## The problem
Would you repeat every line below exactly, please?

## Information shown

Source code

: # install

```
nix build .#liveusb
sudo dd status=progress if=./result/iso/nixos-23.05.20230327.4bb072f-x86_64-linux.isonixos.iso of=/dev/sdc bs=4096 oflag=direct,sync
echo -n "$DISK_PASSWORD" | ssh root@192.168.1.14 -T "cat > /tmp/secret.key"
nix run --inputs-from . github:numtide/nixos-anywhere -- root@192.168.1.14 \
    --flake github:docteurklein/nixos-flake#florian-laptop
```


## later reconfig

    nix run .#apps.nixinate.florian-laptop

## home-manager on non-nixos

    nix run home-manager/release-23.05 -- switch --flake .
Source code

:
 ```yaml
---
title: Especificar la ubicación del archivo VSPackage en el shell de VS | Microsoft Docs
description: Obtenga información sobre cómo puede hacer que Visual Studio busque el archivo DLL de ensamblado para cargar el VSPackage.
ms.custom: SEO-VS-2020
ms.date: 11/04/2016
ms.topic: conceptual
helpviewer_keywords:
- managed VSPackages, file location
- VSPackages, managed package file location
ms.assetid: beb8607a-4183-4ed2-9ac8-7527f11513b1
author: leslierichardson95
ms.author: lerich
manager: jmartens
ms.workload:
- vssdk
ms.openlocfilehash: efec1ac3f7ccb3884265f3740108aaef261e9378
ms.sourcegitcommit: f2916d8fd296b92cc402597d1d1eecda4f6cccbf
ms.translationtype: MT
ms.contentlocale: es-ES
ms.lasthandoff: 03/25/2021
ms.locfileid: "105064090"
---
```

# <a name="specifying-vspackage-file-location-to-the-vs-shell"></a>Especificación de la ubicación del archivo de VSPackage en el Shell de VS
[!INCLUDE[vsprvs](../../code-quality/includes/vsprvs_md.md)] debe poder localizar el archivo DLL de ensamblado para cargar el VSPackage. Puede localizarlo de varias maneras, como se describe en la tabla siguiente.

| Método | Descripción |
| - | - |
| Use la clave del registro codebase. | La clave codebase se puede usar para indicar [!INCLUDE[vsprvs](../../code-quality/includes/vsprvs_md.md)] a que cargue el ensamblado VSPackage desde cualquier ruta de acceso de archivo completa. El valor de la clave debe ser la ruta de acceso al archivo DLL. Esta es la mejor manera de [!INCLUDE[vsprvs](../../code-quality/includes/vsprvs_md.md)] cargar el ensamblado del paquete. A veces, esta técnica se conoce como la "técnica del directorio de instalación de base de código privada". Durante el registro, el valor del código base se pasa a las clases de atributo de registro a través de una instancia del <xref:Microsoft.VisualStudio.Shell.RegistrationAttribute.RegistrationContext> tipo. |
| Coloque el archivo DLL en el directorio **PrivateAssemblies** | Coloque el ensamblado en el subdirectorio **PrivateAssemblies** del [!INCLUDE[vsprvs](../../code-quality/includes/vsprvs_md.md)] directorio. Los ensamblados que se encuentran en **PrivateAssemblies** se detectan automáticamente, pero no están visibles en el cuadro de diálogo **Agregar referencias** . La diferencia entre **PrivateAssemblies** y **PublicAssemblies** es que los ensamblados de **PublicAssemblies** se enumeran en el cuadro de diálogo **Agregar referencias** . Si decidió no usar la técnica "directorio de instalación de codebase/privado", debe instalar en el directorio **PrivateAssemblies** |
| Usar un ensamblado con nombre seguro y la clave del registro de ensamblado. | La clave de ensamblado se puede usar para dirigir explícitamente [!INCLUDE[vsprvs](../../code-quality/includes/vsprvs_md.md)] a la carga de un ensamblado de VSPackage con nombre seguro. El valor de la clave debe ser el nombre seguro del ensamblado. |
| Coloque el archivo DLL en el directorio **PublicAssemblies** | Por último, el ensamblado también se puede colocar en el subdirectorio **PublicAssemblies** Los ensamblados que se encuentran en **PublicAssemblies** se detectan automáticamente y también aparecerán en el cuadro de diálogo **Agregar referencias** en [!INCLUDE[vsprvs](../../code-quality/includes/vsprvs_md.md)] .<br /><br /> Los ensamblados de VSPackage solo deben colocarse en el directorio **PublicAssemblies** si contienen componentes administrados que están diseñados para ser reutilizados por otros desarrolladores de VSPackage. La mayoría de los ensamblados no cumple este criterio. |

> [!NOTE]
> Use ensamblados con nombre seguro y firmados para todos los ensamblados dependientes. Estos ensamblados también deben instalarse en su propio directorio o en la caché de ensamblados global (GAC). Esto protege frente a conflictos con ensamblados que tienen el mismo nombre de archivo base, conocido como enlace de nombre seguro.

## Written response
Source code

: # install

```
nix build .#liveusb
sudo dd status=progress if=./result/iso/nixos-23.05.20230327.4bb072f-x86_64-linux.isonixos.iso of=/dev/sdc bs=4096 oflag=direct,sync
echo -n "$DISK_PASSWORD" | ssh root@192.168.1.14 -T "cat > /tmp/secret.key"
nix run --inputs-from . github:numtide/nixos-anywhere -- root@192.168.1.14 \
    --flake github:docteurklein/nixos-flake#florian-laptop
```


## later reconfig

    nix run .#apps.nixinate.florian-laptop

## home-manager on non-nixos

    nix run home-manager/release-23.05 -- switch --flake .
Source code

:
 ```yaml
---
title: Especificar la ubicación del archivo VSPackage en el shell de VS | Microsoft Docs
description: Obtenga información sobre cómo puede hacer que Visual Studio busque el archivo DLL de ensamblado para cargar el VSPackage.
ms.custom: SEO-VS-2020
ms.date: 11/04/2016
ms.topic: conceptual
helpviewer_keywords:
- managed VSPackages, file location
- VSPackages, managed package file location
ms.assetid: beb8607a-4183-4ed2-9ac8-7527f11513b1
author: leslierichardson95
ms.author: lerich
manager: jmartens
ms.workload:
- vssdk
ms.openlocfilehash: efec1ac3f7ccb3884265f3740108aaef261e9378
ms.sourcegitcommit: f2916d8fd296b92cc402597d1d1eecda4f6cccbf
ms.translationtype: MT
ms.contentlocale: es-ES
ms.lasthandoff: 03/25/2021
ms.locfileid: "105064090"
---
```

# <a name="specifying-vspackage-file-location-to-the-vs-shell"></a>Especificación de la ubicación del archivo de VSPackage en el Shell de VS
[!INCLUDE[vsprvs](../../code-quality/includes/vsprvs_md.md)] debe poder localizar el archivo DLL de ensamblado para cargar el VSPackage. Puede localizarlo de varias maneras, como se describe en la tabla siguiente.

| Método | Descripción |
| - | - |
| Use la clave del registro codebase. | La clave codebase se puede usar para indicar [!INCLUDE[vsprvs](../../code-quality/includes/vsprvs_md.md)] a que cargue el ensamblado VSPackage desde cualquier ruta de acceso de archivo completa. El valor de la clave debe ser la ruta de acceso al archivo DLL. Esta es la mejor manera de [!INCLUDE[vsprvs](../../code-quality/includes/vsprvs_md.md)] cargar el ensamblado del paquete. A veces, esta técnica se conoce como la "técnica del directorio de instalación de base de código privada". Durante el registro, el valor del código base se pasa a las clases de atributo de registro a través de una instancia del <xref:Microsoft.VisualStudio.Shell.RegistrationAttribute.RegistrationContext> tipo. |
| Coloque el archivo DLL en el directorio **PrivateAssemblies** | Coloque el ensamblado en el subdirectorio **PrivateAssemblies** del [!INCLUDE[vsprvs](../../code-quality/includes/vsprvs_md.md)] directorio. Los ensamblados que se encuentran en **PrivateAssemblies** se detectan automáticamente, pero no están visibles en el cuadro de diálogo **Agregar referencias** . La diferencia entre **PrivateAssemblies** y **PublicAssemblies** es que los ensamblados de **PublicAssemblies** se enumeran en el cuadro de diálogo **Agregar referencias** . Si decidió no usar la técnica "directorio de instalación de codebase/privado", debe instalar en el directorio **PrivateAssemblies** |
| Usar un ensamblado con nombre seguro y la clave del registro de ensamblado. | La clave de ensamblado se puede usar para dirigir explícitamente [!INCLUDE[vsprvs](../../code-quality/includes/vsprvs_md.md)] a la carga de un ensamblado de VSPackage con nombre seguro. El valor de la clave debe ser el nombre seguro del ensamblado. |
| Coloque el archivo DLL en el directorio **PublicAssemblies** | Por último, el ensamblado también se puede colocar en el subdirectorio **PublicAssemblies** Los ensamblados que se encuentran en **PublicAssemblies** se detectan automáticamente y también aparecerán en el cuadro de diálogo **Agregar referencias** en [!INCLUDE[vsprvs](../../code-quality/includes/vsprvs_md.md)] .<br /><br /> Los ensamblados de VSPackage solo deben colocarse en el directorio **PublicAssemblies** si contienen componentes administrados que están diseñados para ser reutilizados por otros desarrolladores de VSPackage. La mayoría de los ensamblados no cumple este criterio. |

> [!NOTE]
> Use ensamblados con nombre seguro y firmados para todos los ensamblados dependientes. Estos ensamblados también deben instalarse en su propio directorio o en la caché de ensamblados global (GAC). Esto protege frente a conflictos con ensamblados que tienen el mismo nombre de archivo base, conocido como enlace de nombre seguro.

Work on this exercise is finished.